#### The task
What lines below include the word "rename"? Copy each one.

#### Data for this exercise
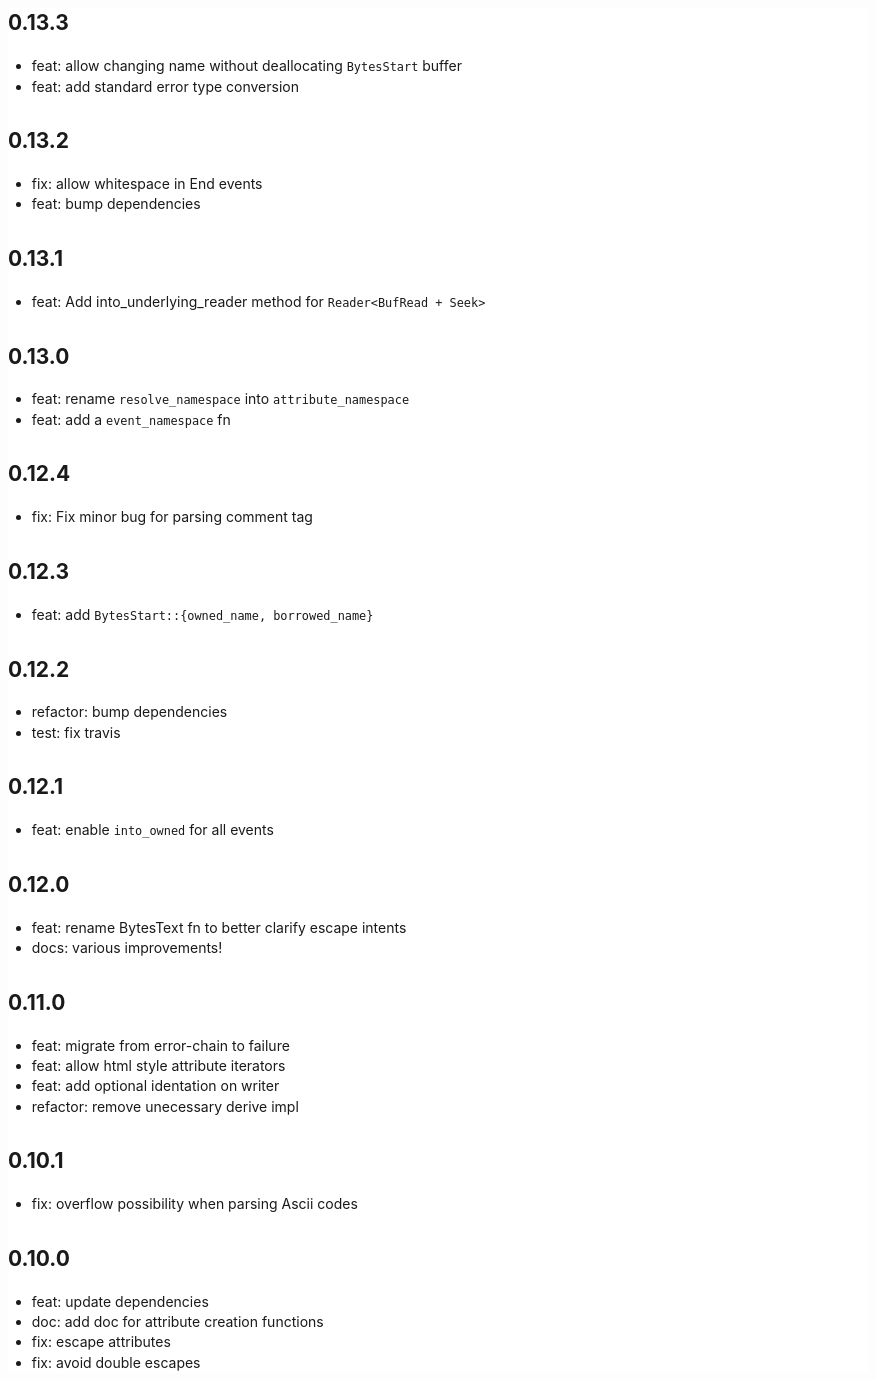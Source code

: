 ## 0.13.3
- feat: allow changing name without deallocating `BytesStart` buffer
- feat: add standard error type conversion

## 0.13.2
- fix: allow whitespace in End events
- feat: bump dependencies

## 0.13.1
- feat: Add into_underlying_reader method for `Reader<BufRead + Seek>`

## 0.13.0
- feat: rename `resolve_namespace` into `attribute_namespace`
- feat: add a `event_namespace` fn

## 0.12.4
- fix: Fix minor bug for parsing comment tag

## 0.12.3
- feat: add `BytesStart::{owned_name, borrowed_name}`

## 0.12.2
- refactor: bump dependencies
- test: fix travis

## 0.12.1
- feat: enable `into_owned` for all events

## 0.12.0
- feat: rename BytesText fn to better clarify escape intents
- docs: various improvements!

## 0.11.0
- feat: migrate from error-chain to failure
- feat: allow html style attribute iterators
- feat: add optional identation on writer
- refactor: remove unecessary derive impl

## 0.10.1
- fix: overflow possibility when parsing Ascii codes

## 0.10.0
- feat: update dependencies
- doc: add doc for attribute creation functions
- fix: escape attributes
- fix: avoid double escapes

#### Problem solution
- feat: rename `resolve_namespace` into `attribute_namespace`
- feat: rename BytesText fn to better clarify escape intents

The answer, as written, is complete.